What the task asks:
Leave out the pictures and set down exactly the lines from the start of the listing through the one with "Una creatura o", both included.

Given entries:
· · · · · · ·
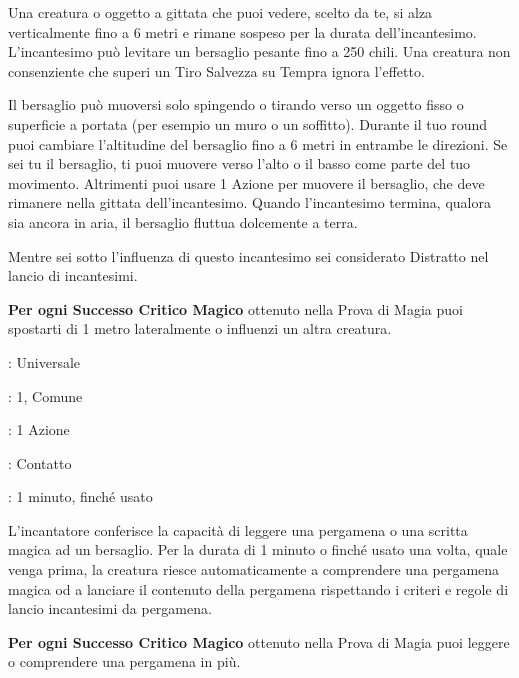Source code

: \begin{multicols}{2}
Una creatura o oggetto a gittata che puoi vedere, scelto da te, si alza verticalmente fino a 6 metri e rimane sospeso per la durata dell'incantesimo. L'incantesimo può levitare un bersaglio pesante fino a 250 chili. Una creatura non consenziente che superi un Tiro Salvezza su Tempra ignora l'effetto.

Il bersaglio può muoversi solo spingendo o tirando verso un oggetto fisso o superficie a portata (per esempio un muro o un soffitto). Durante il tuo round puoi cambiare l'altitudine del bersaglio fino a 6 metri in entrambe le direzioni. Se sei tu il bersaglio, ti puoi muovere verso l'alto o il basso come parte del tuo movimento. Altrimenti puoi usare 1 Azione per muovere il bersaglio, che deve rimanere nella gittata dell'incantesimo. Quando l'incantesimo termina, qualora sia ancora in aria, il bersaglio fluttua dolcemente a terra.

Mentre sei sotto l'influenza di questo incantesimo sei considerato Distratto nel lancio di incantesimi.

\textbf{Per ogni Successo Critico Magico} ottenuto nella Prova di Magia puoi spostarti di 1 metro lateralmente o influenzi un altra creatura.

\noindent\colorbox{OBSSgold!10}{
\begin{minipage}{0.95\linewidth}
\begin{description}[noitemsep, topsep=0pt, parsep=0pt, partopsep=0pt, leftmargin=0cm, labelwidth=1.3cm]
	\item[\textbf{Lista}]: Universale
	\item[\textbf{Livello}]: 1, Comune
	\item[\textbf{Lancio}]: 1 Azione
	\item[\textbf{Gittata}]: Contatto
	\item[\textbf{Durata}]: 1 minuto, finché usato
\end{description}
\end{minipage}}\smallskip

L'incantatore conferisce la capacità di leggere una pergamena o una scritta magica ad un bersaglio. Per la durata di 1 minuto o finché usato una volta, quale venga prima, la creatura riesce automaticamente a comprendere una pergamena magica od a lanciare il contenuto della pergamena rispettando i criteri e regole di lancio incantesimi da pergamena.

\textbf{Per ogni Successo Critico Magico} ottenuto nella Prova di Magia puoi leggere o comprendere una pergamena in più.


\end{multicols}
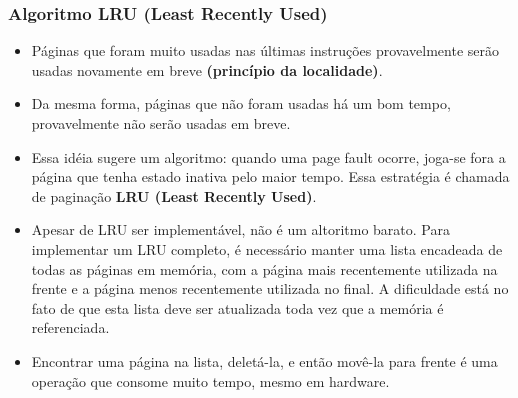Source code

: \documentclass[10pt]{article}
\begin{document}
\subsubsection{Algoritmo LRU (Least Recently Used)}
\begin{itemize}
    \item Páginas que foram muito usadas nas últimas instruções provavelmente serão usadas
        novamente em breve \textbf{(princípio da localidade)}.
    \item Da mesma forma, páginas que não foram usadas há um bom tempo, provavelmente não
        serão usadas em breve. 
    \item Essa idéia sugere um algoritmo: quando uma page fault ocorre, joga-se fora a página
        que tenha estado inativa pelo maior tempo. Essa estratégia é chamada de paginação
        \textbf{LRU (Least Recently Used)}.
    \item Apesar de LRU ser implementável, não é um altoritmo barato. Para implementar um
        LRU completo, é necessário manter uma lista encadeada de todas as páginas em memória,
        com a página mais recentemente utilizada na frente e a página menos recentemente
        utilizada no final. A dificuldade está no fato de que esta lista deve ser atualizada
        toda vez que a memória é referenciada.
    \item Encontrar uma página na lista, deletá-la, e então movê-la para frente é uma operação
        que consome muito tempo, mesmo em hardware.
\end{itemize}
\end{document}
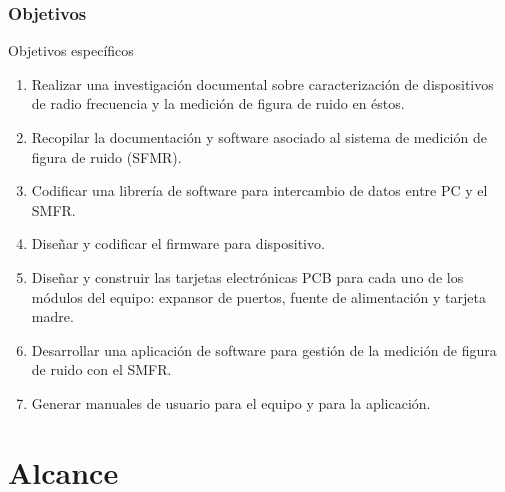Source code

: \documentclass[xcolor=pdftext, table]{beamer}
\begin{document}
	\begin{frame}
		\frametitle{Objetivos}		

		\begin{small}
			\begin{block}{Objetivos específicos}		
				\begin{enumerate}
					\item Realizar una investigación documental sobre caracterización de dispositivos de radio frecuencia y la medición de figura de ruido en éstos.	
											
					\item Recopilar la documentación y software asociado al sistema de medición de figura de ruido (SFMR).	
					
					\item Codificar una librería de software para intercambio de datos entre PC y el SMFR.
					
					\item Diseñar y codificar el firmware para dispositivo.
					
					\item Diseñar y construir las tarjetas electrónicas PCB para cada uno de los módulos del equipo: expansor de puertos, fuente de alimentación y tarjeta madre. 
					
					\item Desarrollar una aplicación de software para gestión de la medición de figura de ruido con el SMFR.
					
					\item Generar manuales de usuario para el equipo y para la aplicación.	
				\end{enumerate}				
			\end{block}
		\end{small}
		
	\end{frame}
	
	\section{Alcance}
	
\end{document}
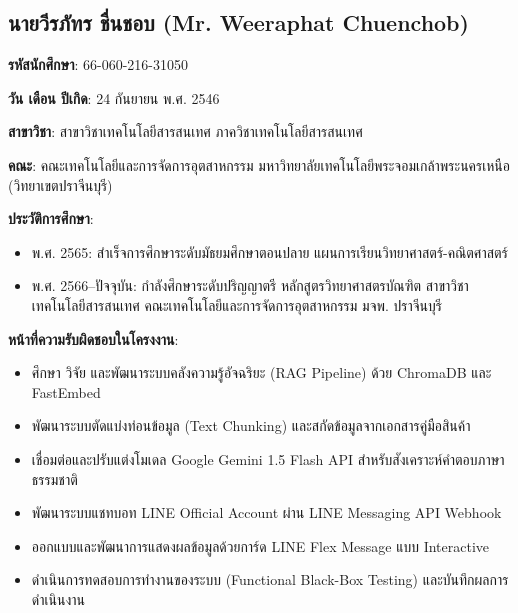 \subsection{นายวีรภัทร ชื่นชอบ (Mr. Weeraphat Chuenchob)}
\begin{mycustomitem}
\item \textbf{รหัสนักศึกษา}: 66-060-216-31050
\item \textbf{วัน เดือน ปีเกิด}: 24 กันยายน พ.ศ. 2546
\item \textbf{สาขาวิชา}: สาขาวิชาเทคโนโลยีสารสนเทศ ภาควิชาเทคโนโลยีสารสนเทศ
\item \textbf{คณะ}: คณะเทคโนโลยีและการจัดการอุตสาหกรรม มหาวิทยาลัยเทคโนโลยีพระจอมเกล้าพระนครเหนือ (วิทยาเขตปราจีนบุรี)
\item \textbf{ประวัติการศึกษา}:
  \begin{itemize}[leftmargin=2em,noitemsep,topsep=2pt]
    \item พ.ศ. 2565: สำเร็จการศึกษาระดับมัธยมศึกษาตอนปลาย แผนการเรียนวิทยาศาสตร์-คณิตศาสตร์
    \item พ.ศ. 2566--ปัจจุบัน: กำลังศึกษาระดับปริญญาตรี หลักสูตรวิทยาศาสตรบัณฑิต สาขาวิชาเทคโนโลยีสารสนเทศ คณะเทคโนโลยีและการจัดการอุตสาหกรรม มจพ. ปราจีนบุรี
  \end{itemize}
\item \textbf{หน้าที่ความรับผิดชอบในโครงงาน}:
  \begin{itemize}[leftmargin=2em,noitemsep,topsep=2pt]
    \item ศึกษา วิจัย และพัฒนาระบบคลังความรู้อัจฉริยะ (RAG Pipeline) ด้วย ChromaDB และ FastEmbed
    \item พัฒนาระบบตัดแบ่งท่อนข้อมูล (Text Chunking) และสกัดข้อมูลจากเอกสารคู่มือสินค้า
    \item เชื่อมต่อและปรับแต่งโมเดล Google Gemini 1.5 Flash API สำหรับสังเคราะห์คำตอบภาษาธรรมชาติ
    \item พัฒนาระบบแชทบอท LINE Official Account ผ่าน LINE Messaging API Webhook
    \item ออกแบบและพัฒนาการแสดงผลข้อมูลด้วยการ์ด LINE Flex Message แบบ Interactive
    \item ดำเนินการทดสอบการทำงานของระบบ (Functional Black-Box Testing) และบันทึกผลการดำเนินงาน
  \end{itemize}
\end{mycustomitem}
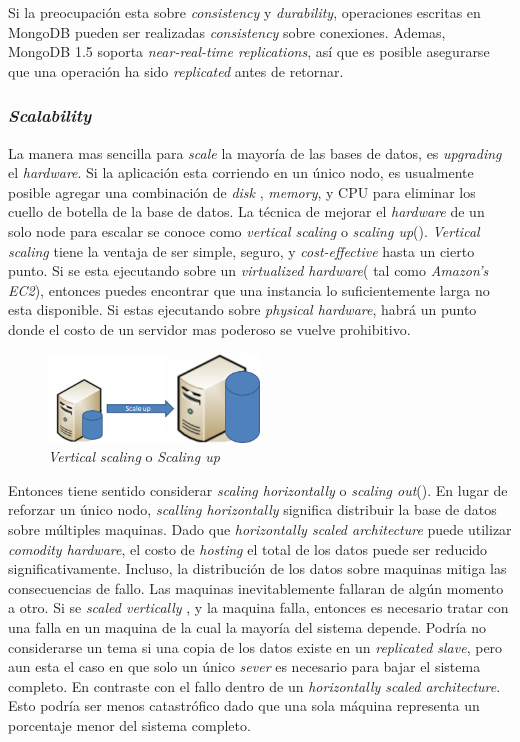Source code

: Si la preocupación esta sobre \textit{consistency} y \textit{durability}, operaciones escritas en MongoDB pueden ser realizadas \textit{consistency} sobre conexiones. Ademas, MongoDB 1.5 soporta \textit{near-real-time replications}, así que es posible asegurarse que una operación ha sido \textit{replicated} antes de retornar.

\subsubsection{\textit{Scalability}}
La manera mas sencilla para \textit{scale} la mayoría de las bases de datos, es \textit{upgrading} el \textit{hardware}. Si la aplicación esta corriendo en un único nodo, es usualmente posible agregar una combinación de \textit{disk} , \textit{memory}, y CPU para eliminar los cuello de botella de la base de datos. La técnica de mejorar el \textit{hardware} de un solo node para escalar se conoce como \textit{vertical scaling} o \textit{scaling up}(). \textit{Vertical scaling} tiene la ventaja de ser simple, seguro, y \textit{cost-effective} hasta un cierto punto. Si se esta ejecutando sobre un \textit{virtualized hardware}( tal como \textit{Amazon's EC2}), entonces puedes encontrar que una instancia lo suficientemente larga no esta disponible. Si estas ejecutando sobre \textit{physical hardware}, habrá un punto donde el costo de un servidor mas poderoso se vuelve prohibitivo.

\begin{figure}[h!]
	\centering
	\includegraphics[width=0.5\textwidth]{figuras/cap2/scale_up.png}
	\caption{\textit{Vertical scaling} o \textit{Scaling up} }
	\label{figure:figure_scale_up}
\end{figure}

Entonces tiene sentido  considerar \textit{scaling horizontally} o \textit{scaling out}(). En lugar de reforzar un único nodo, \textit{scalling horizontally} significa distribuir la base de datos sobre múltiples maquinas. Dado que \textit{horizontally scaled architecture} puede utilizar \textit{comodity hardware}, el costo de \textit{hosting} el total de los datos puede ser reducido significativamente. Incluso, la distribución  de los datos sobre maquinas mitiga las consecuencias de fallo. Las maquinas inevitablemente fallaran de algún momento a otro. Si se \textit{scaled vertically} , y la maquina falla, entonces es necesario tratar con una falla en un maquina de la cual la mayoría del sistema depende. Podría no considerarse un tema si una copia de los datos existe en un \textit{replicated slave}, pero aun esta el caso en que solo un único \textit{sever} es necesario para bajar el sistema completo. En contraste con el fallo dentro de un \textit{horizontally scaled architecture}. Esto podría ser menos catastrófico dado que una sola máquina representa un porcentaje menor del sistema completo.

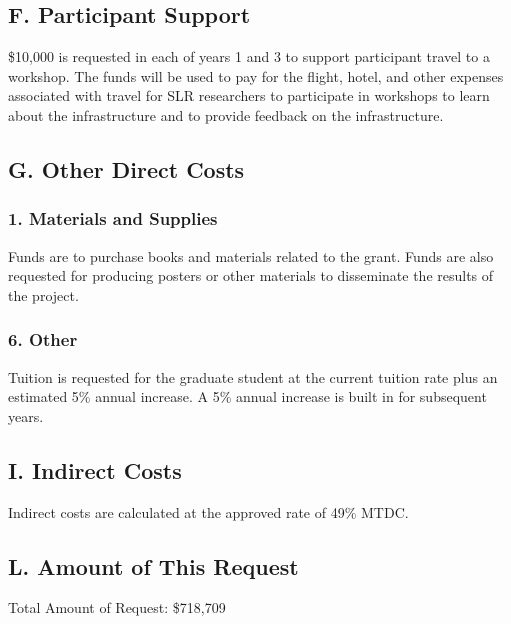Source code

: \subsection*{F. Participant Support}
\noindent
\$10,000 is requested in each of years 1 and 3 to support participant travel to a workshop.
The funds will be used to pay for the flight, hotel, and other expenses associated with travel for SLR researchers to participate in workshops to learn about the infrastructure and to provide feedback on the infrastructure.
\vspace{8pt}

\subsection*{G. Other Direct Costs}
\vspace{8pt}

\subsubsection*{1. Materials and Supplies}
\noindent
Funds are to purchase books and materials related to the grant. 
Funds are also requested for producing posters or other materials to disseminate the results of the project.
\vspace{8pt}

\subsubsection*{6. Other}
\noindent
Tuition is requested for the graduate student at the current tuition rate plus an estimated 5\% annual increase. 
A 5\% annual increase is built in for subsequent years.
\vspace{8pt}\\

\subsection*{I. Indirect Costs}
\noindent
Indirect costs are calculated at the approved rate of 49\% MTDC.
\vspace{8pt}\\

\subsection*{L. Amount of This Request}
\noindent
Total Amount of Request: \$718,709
· · · · · · ·
Result of the task:
Source code

: \begin{multicols}{2}
Una creatura o oggetto a gittata che puoi vedere, scelto da te, si alza verticalmente fino a 6 metri e rimane sospeso per la durata dell'incantesimo. L'incantesimo può levitare un bersaglio pesante fino a 250 chili. Una creatura non consenziente che superi un Tiro Salvezza su Tempra ignora l'effetto.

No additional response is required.